Karena itu, Antasari mengusulkan, jaksa agung sebaiknya adalah jaksa aktif, jaksa yang telah pensiun, atau jaksa yang sudah pindah ke lembaga lainnya. "Ini sekadar wacana, karena penempatan jaksa agung adalah hak prerogatif presiden," katanya.
Mantan Ketua KPK itu juga menyebutkan, jaksa agung sebaiknya figur yang netral dan independen. Juga tidak terkait dengan kepentingan politik atau kelompok politik tertentu, sehingga penegakan hukum dapat ditegakkan dengan adil.
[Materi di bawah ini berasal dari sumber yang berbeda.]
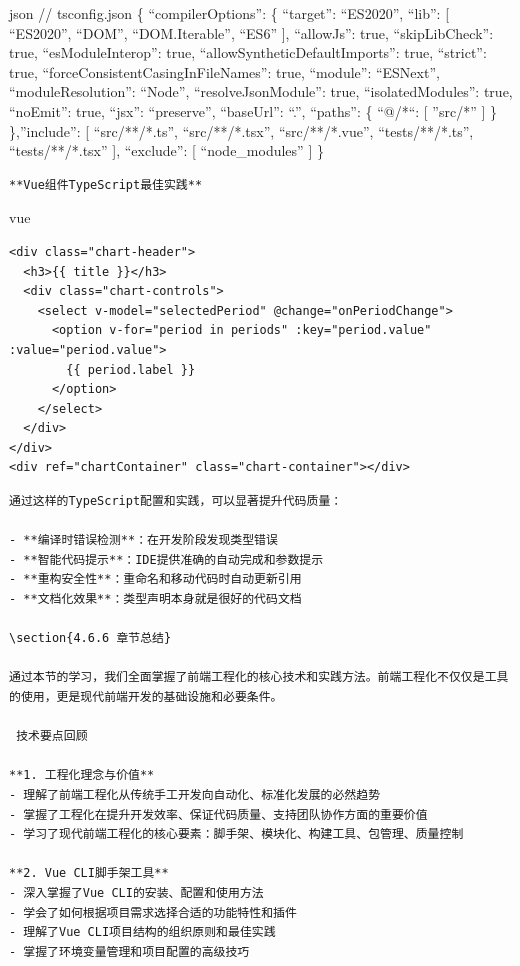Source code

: {{json // tsconfig.json \{ ``compilerOptions'': \{ ``target'': ``ES2020'', ``lib'': {[} ``ES2020'', ``DOM'', ``DOM.Iterable'', ``ES6'' {]}, ``allowJs'': true, ``skipLibCheck'': true, ``esModuleInterop'': true, ``allowSyntheticDefaultImports'': true, ``strict'': true, ``forceConsistentCasingInFileNames'': true, ``module'': ``ESNext'', ``moduleResolution'': ``Node'', ``resolveJsonModule'': true, ``isolatedModules'': true, ``noEmit'': true, ``jsx'': ``preserve'', ``baseUrl'': ``.'', ``paths'': \{ ``@/*``: {[} ''src/*'' {]} \} \},''include'': {[} ``src/**/*.ts'', ``src/**/*.tsx'', ``src/**/*.vue'', ``tests/**/*.ts'', ``tests/**/*.tsx'' {]}, ``exclude'': {[} ``node\_modules'' {]} \}

\begin{lstlisting}
**Vue组件TypeScript最佳实践**
\end{lstlisting}

vue

\begin{verbatim}
<div class="chart-header">
  <h3>{{ title }}</h3>
  <div class="chart-controls">
    <select v-model="selectedPeriod" @change="onPeriodChange">
      <option v-for="period in periods" :key="period.value" :value="period.value">
        {{ period.label }}
      </option>
    </select>
  </div>
</div>
<div ref="chartContainer" class="chart-container"></div>
\end{verbatim}

\begin{lstlisting}
通过这样的TypeScript配置和实践，可以显著提升代码质量：

- **编译时错误检测**：在开发阶段发现类型错误
- **智能代码提示**：IDE提供准确的自动完成和参数提示
- **重构安全性**：重命名和移动代码时自动更新引用
- **文档化效果**：类型声明本身就是很好的代码文档

\section{4.6.6 章节总结}

通过本节的学习，我们全面掌握了前端工程化的核心技术和实践方法。前端工程化不仅仅是工具的使用，更是现代前端开发的基础设施和必要条件。

 技术要点回顾

**1. 工程化理念与价值**
- 理解了前端工程化从传统手工开发向自动化、标准化发展的必然趋势
- 掌握了工程化在提升开发效率、保证代码质量、支持团队协作方面的重要价值
- 学习了现代前端工程化的核心要素：脚手架、模块化、构建工具、包管理、质量控制

**2. Vue CLI脚手架工具**
- 深入掌握了Vue CLI的安装、配置和使用方法
- 学会了如何根据项目需求选择合适的功能特性和插件
- 理解了Vue CLI项目结构的组织原则和最佳实践
- 掌握了环境变量管理和项目配置的高级技巧


\end{lstlisting}}}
Menurut dia, kalau ada aspirasi dari lingkungan internal Kejaksaan Agung yang mengharapkan agar jaksa agung mendatang adalah figur yang netral dan independen, harapan itu tidak salah. Sebelumnya, Pengamat Kejaksaan Chairul Imam mengusulkan agar Presiden Joko Widodo memilih jaksa agung dari figur yang kompeten, diutamakan jaksa karir, dan sangat memahami seluk-beluk tata kelola di Kejaksaan Agung.
"Presiden terpilih hendaknya memilih jaksa agung dari figur yang benar-benar independen dan memiliki rekam jejak baik dan bersih, sehingga dalam kerjanya dapat menegakkan supremasi hukum secara tegas dan berkeadilan," kata Chairul Imam.
Menurut mantan Direktur Penyidikan Kejaksan Agung ini, pemilihan jaksa agung hendaknya tidak dipilih seperti menteri kabinet yang akan membuat kebijakan dan keputusan politik. "Jaksa agung hendaknya membuat keputusan hukum, bukan keputusan politik," kata dia.
Pengajar pada Pusat Pendididikan dan Latihan (Pusdiklat) Kejaksaan ini menjelaskan, jaksa agung berbeda dengan menteri kabinet. Menurut dia, jaksa agung bertanggung jawab terhadap teknis dan administratif pada setiap tingkatan kejaksaan."Karena itu, jaksa agung hendaknya figur yang kompeten dan sangat memahami seluk-beluk tata kelola kejaksaan," ujar dia.
Kalau keputusan politik di bidang hukum, kata dia, ada pada Menteri Hukum dan HAM serta pejabat eselon satu di Kementerian Hukum dan HAM. Pada cabang kekuasaan yudikatif, Kejaksaan Agung itu seperti direktorat jenderal tapi lebih luas. Karena itu jaksa agung harus sangat paham seluk-beluk tata kelola Kejaksaan Agung.